→ WHAT TO PRODUCE
All lines with the word "dashed" must be pulled from the entries below.

[Opening GIVEN DATA section]

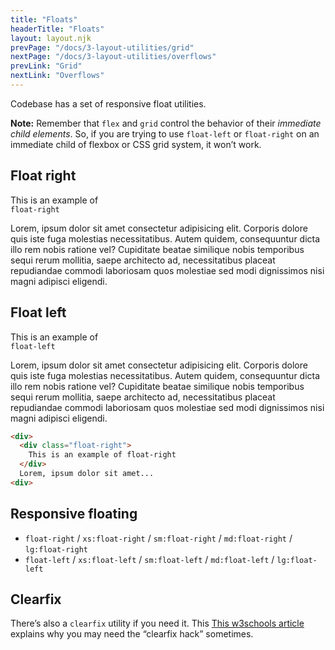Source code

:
 ```yaml
---
title: "Floats"
headerTitle: "Floats"
layout: layout.njk
prevPage: "/docs/3-layout-utilities/grid"
nextPage: "/docs/3-layout-utilities/overflows"
prevLink: "Grid"
nextLink: "Overflows"
---
```


Codebase has a set of responsive float utilities.

**Note:** Remember that `flex` and `grid` control the behavior of their _immediate child elements_. So, if you are trying to use `float-left` or `float-right` on an immediate child of flexbox or CSS grid system, it won’t work.

## Float right

<div class="mb-2">
  <div class="float-right">
    <div class="b-dashed p-2">This is an example of<br> <code>float-right</code></div>
  </div>
  <p>Lorem, ipsum dolor sit amet consectetur adipisicing elit. Corporis dolore quis iste fuga molestias necessitatibus. Autem quidem, consequuntur dicta illo rem nobis ratione vel? Cupiditate beatae similique nobis temporibus sequi rerum mollitia, saepe architecto ad, necessitatibus placeat repudiandae commodi laboriosam quos molestiae sed modi dignissimos nisi magni adipisci eligendi.</p>
</div>

## Float left

<div class="mb-2">
  <div class="float-left">
    <div class="b-dashed p-2">This is an example of<br> <code>float-left</code></div>
  </div>
  <p>Lorem, ipsum dolor sit amet consectetur adipisicing elit. Corporis dolore quis iste fuga molestias necessitatibus. Autem quidem, consequuntur dicta illo rem nobis ratione vel? Cupiditate beatae similique nobis temporibus sequi rerum mollitia, saepe architecto ad, necessitatibus placeat repudiandae commodi laboriosam quos molestiae sed modi dignissimos nisi magni adipisci eligendi.</p>
</div>


```html
<div>
  <div class="float-right">
    This is an example of float-right
  </div>
  Lorem, ipsum dolor sit amet...
<div>
```

## Responsive floating

* `float-right` / `xs:float-right` / `sm:float-right` / `md:float-right` / `lg:float-right`
* `float-left` / `xs:float-left` / `sm:float-left` / `md:float-left` / `lg:float-left`

## Clearfix

There’s also a `clearfix` utility if you need it. This [This w3schools article](https://www.w3schools.com/howto/howto_css_clearfix.asp) explains why you may need the “clearfix hack” sometimes.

[Closing GIVEN DATA section]

→ ANSWER FOR THE TASK
    <div class="b-dashed p-2">This is an example of<br> <code>float-right</code></div>
    <div class="b-dashed p-2">This is an example of<br> <code>float-left</code></div>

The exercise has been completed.